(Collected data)
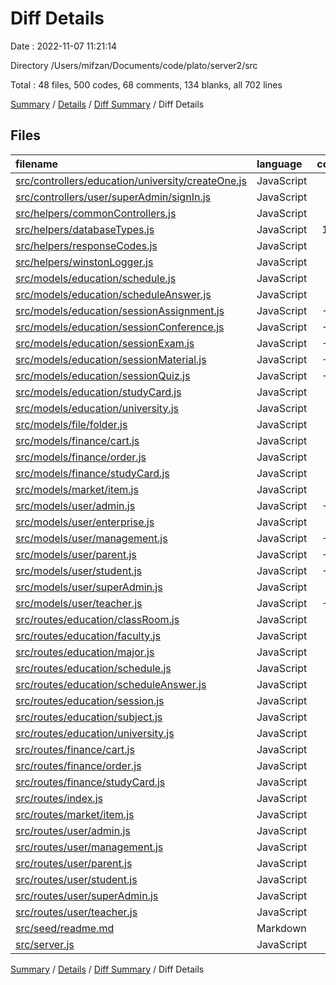 # Diff Details

Date : 2022-11-07 11:21:14

Directory /Users/mifzan/Documents/code/plato/server2/src

Total : 48 files, 500 codes, 68 comments, 134 blanks, all 702 lines

[Summary](results.md) / [Details](details.md) / [Diff Summary](diff.md) / Diff Details

## Files

| filename                                                                                                | language   | code | comment | blank | total |
| :------------------------------------------------------------------------------------------------------ | :--------- | ---: | ------: | ----: | ----: |
| [src/controllers/education/university/createOne.js](/src/controllers/education/university/createOne.js) | JavaScript |   32 |       1 |     9 |    42 |
| [src/controllers/user/superAdmin/signIn.js](/src/controllers/user/superAdmin/signIn.js)                 | JavaScript |   44 |       0 |     7 |    51 |
| [src/helpers/commonControllers.js](/src/helpers/commonControllers.js)                                   | JavaScript |   30 |       0 |     7 |    37 |
| [src/helpers/databaseTypes.js](/src/helpers/databaseTypes.js)                                           | JavaScript |  103 |       0 |     4 |   107 |
| [src/helpers/responseCodes.js](/src/helpers/responseCodes.js)                                           | JavaScript |   10 |       4 |     3 |    17 |
| [src/helpers/winstonLogger.js](/src/helpers/winstonLogger.js)                                           | JavaScript |   15 |       0 |     4 |    19 |
| [src/models/education/schedule.js](/src/models/education/schedule.js)                                   | JavaScript |    2 |       5 |     1 |     8 |
| [src/models/education/scheduleAnswer.js](/src/models/education/scheduleAnswer.js)                       | JavaScript |   64 |       0 |     5 |    69 |
| [src/models/education/sessionAssignment.js](/src/models/education/sessionAssignment.js)                 | JavaScript |  -51 |       0 |    -5 |   -56 |
| [src/models/education/sessionConference.js](/src/models/education/sessionConference.js)                 | JavaScript |  -51 |       0 |    -5 |   -56 |
| [src/models/education/sessionExam.js](/src/models/education/sessionExam.js)                             | JavaScript |  -51 |       0 |    -5 |   -56 |
| [src/models/education/sessionMaterial.js](/src/models/education/sessionMaterial.js)                     | JavaScript |  -51 |       0 |    -5 |   -56 |
| [src/models/education/sessionQuiz.js](/src/models/education/sessionQuiz.js)                             | JavaScript |  -51 |       0 |    -5 |   -56 |
| [src/models/education/studyCard.js](/src/models/education/studyCard.js)                                 | JavaScript |    0 |       1 |     1 |     2 |
| [src/models/education/university.js](/src/models/education/university.js)                               | JavaScript |    2 |       0 |     0 |     2 |
| [src/models/file/folder.js](/src/models/file/folder.js)                                                 | JavaScript |    8 |       2 |     0 |    10 |
| [src/models/finance/cart.js](/src/models/finance/cart.js)                                               | JavaScript |   47 |       1 |     5 |    53 |
| [src/models/finance/order.js](/src/models/finance/order.js)                                             | JavaScript |   75 |       2 |     5 |    82 |
| [src/models/finance/studyCard.js](/src/models/finance/studyCard.js)                                     | JavaScript |   47 |       2 |     6 |    55 |
| [src/models/market/item.js](/src/models/market/item.js)                                                 | JavaScript |   57 |       0 |     5 |    62 |
| [src/models/user/admin.js](/src/models/user/admin.js)                                                   | JavaScript |  -18 |       0 |     0 |   -18 |
| [src/models/user/enterprise.js](/src/models/user/enterprise.js)                                         | JavaScript |   35 |       0 |     5 |    40 |
| [src/models/user/management.js](/src/models/user/management.js)                                         | JavaScript |  -18 |       0 |     0 |   -18 |
| [src/models/user/parent.js](/src/models/user/parent.js)                                                 | JavaScript |  -18 |       0 |     0 |   -18 |
| [src/models/user/student.js](/src/models/user/student.js)                                               | JavaScript |  -22 |       0 |     0 |   -22 |
| [src/models/user/superAdmin.js](/src/models/user/superAdmin.js)                                         | JavaScript |   34 |       0 |     5 |    39 |
| [src/models/user/teacher.js](/src/models/user/teacher.js)                                               | JavaScript |  -18 |       0 |     0 |   -18 |
| [src/routes/education/classRoom.js](/src/routes/education/classRoom.js)                                 | JavaScript |   10 |       4 |     5 |    19 |
| [src/routes/education/faculty.js](/src/routes/education/faculty.js)                                     | JavaScript |   10 |       4 |     5 |    19 |
| [src/routes/education/major.js](/src/routes/education/major.js)                                         | JavaScript |   10 |       4 |     5 |    19 |
| [src/routes/education/schedule.js](/src/routes/education/schedule.js)                                   | JavaScript |   10 |       4 |     5 |    19 |
| [src/routes/education/scheduleAnswer.js](/src/routes/education/scheduleAnswer.js)                       | JavaScript |   17 |       4 |     5 |    26 |
| [src/routes/education/session.js](/src/routes/education/session.js)                                     | JavaScript |   10 |       4 |     5 |    19 |
| [src/routes/education/subject.js](/src/routes/education/subject.js)                                     | JavaScript |   10 |       4 |     5 |    19 |
| [src/routes/education/university.js](/src/routes/education/university.js)                               | JavaScript |   12 |       3 |     5 |    20 |
| [src/routes/finance/cart.js](/src/routes/finance/cart.js)                                               | JavaScript |   10 |       4 |     5 |    19 |
| [src/routes/finance/order.js](/src/routes/finance/order.js)                                             | JavaScript |   10 |       4 |     5 |    19 |
| [src/routes/finance/studyCard.js](/src/routes/finance/studyCard.js)                                     | JavaScript |   10 |       4 |     5 |    19 |
| [src/routes/index.js](/src/routes/index.js)                                                             | JavaScript |   20 |       4 |     0 |    24 |
| [src/routes/market/item.js](/src/routes/market/item.js)                                                 | JavaScript |   10 |       4 |     5 |    19 |
| [src/routes/user/admin.js](/src/routes/user/admin.js)                                                   | JavaScript |    1 |      -1 |     0 |     0 |
| [src/routes/user/management.js](/src/routes/user/management.js)                                         | JavaScript |    9 |      -1 |     0 |     8 |
| [src/routes/user/parent.js](/src/routes/user/parent.js)                                                 | JavaScript |    1 |      -1 |     0 |     0 |
| [src/routes/user/student.js](/src/routes/user/student.js)                                               | JavaScript |    1 |      -1 |     0 |     0 |
| [src/routes/user/superAdmin.js](/src/routes/user/superAdmin.js)                                         | JavaScript |   19 |       4 |     5 |    28 |
| [src/routes/user/teacher.js](/src/routes/user/teacher.js)                                               | JavaScript |    1 |      -1 |     0 |     0 |
| [src/seed/readme.md](/src/seed/readme.md)                                                               | Markdown   |   51 |       0 |    18 |    69 |
| [src/server.js](/src/server.js)                                                                         | JavaScript |   12 |       0 |     4 |    16 |

[Summary](results.md) / [Details](details.md) / [Diff Summary](diff.md) / Diff Details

- _Action item_
A verbatim copy of every record is to be produced, and pictures are to be excluded from it.

- _Completed task_
 # Diff Details

Date : 2022-11-07 11:21:14

Directory /Users/mifzan/Documents/code/plato/server2/src

Total : 48 files, 500 codes, 68 comments, 134 blanks, all 702 lines

[Summary](results.md) / [Details](details.md) / [Diff Summary](diff.md) / Diff Details

## Files

| filename                                                                                                | language   | code | comment | blank | total |
| :------------------------------------------------------------------------------------------------------ | :--------- | ---: | ------: | ----: | ----: |
| [src/controllers/education/university/createOne.js](/src/controllers/education/university/createOne.js) | JavaScript |   32 |       1 |     9 |    42 |
| [src/controllers/user/superAdmin/signIn.js](/src/controllers/user/superAdmin/signIn.js)                 | JavaScript |   44 |       0 |     7 |    51 |
| [src/helpers/commonControllers.js](/src/helpers/commonControllers.js)                                   | JavaScript |   30 |       0 |     7 |    37 |
| [src/helpers/databaseTypes.js](/src/helpers/databaseTypes.js)                                           | JavaScript |  103 |       0 |     4 |   107 |
| [src/helpers/responseCodes.js](/src/helpers/responseCodes.js)                                           | JavaScript |   10 |       4 |     3 |    17 |
| [src/helpers/winstonLogger.js](/src/helpers/winstonLogger.js)                                           | JavaScript |   15 |       0 |     4 |    19 |
| [src/models/education/schedule.js](/src/models/education/schedule.js)                                   | JavaScript |    2 |       5 |     1 |     8 |
| [src/models/education/scheduleAnswer.js](/src/models/education/scheduleAnswer.js)                       | JavaScript |   64 |       0 |     5 |    69 |
| [src/models/education/sessionAssignment.js](/src/models/education/sessionAssignment.js)                 | JavaScript |  -51 |       0 |    -5 |   -56 |
| [src/models/education/sessionConference.js](/src/models/education/sessionConference.js)                 | JavaScript |  -51 |       0 |    -5 |   -56 |
| [src/models/education/sessionExam.js](/src/models/education/sessionExam.js)                             | JavaScript |  -51 |       0 |    -5 |   -56 |
| [src/models/education/sessionMaterial.js](/src/models/education/sessionMaterial.js)                     | JavaScript |  -51 |       0 |    -5 |   -56 |
| [src/models/education/sessionQuiz.js](/src/models/education/sessionQuiz.js)                             | JavaScript |  -51 |       0 |    -5 |   -56 |
| [src/models/education/studyCard.js](/src/models/education/studyCard.js)                                 | JavaScript |    0 |       1 |     1 |     2 |
| [src/models/education/university.js](/src/models/education/university.js)                               | JavaScript |    2 |       0 |     0 |     2 |
| [src/models/file/folder.js](/src/models/file/folder.js)                                                 | JavaScript |    8 |       2 |     0 |    10 |
| [src/models/finance/cart.js](/src/models/finance/cart.js)                                               | JavaScript |   47 |       1 |     5 |    53 |
| [src/models/finance/order.js](/src/models/finance/order.js)                                             | JavaScript |   75 |       2 |     5 |    82 |
| [src/models/finance/studyCard.js](/src/models/finance/studyCard.js)                                     | JavaScript |   47 |       2 |     6 |    55 |
| [src/models/market/item.js](/src/models/market/item.js)                                                 | JavaScript |   57 |       0 |     5 |    62 |
| [src/models/user/admin.js](/src/models/user/admin.js)                                                   | JavaScript |  -18 |       0 |     0 |   -18 |
| [src/models/user/enterprise.js](/src/models/user/enterprise.js)                                         | JavaScript |   35 |       0 |     5 |    40 |
| [src/models/user/management.js](/src/models/user/management.js)                                         | JavaScript |  -18 |       0 |     0 |   -18 |
| [src/models/user/parent.js](/src/models/user/parent.js)                                                 | JavaScript |  -18 |       0 |     0 |   -18 |
| [src/models/user/student.js](/src/models/user/student.js)                                               | JavaScript |  -22 |       0 |     0 |   -22 |
| [src/models/user/superAdmin.js](/src/models/user/superAdmin.js)                                         | JavaScript |   34 |       0 |     5 |    39 |
| [src/models/user/teacher.js](/src/models/user/teacher.js)                                               | JavaScript |  -18 |       0 |     0 |   -18 |
| [src/routes/education/classRoom.js](/src/routes/education/classRoom.js)                                 | JavaScript |   10 |       4 |     5 |    19 |
| [src/routes/education/faculty.js](/src/routes/education/faculty.js)                                     | JavaScript |   10 |       4 |     5 |    19 |
| [src/routes/education/major.js](/src/routes/education/major.js)                                         | JavaScript |   10 |       4 |     5 |    19 |
| [src/routes/education/schedule.js](/src/routes/education/schedule.js)                                   | JavaScript |   10 |       4 |     5 |    19 |
| [src/routes/education/scheduleAnswer.js](/src/routes/education/scheduleAnswer.js)                       | JavaScript |   17 |       4 |     5 |    26 |
| [src/routes/education/session.js](/src/routes/education/session.js)                                     | JavaScript |   10 |       4 |     5 |    19 |
| [src/routes/education/subject.js](/src/routes/education/subject.js)                                     | JavaScript |   10 |       4 |     5 |    19 |
| [src/routes/education/university.js](/src/routes/education/university.js)                               | JavaScript |   12 |       3 |     5 |    20 |
| [src/routes/finance/cart.js](/src/routes/finance/cart.js)                                               | JavaScript |   10 |       4 |     5 |    19 |
| [src/routes/finance/order.js](/src/routes/finance/order.js)                                             | JavaScript |   10 |       4 |     5 |    19 |
| [src/routes/finance/studyCard.js](/src/routes/finance/studyCard.js)                                     | JavaScript |   10 |       4 |     5 |    19 |
| [src/routes/index.js](/src/routes/index.js)                                                             | JavaScript |   20 |       4 |     0 |    24 |
| [src/routes/market/item.js](/src/routes/market/item.js)                                                 | JavaScript |   10 |       4 |     5 |    19 |
| [src/routes/user/admin.js](/src/routes/user/admin.js)                                                   | JavaScript |    1 |      -1 |     0 |     0 |
| [src/routes/user/management.js](/src/routes/user/management.js)                                         | JavaScript |    9 |      -1 |     0 |     8 |
| [src/routes/user/parent.js](/src/routes/user/parent.js)                                                 | JavaScript |    1 |      -1 |     0 |     0 |
| [src/routes/user/student.js](/src/routes/user/student.js)                                               | JavaScript |    1 |      -1 |     0 |     0 |
| [src/routes/user/superAdmin.js](/src/routes/user/superAdmin.js)                                         | JavaScript |   19 |       4 |     5 |    28 |
| [src/routes/user/teacher.js](/src/routes/user/teacher.js)                                               | JavaScript |    1 |      -1 |     0 |     0 |
| [src/seed/readme.md](/src/seed/readme.md)                                                               | Markdown   |   51 |       0 |    18 |    69 |
| [src/server.js](/src/server.js)                                                                         | JavaScript |   12 |       0 |     4 |    16 |

[Summary](results.md) / [Details](details.md) / [Diff Summary](diff.md) / Diff Details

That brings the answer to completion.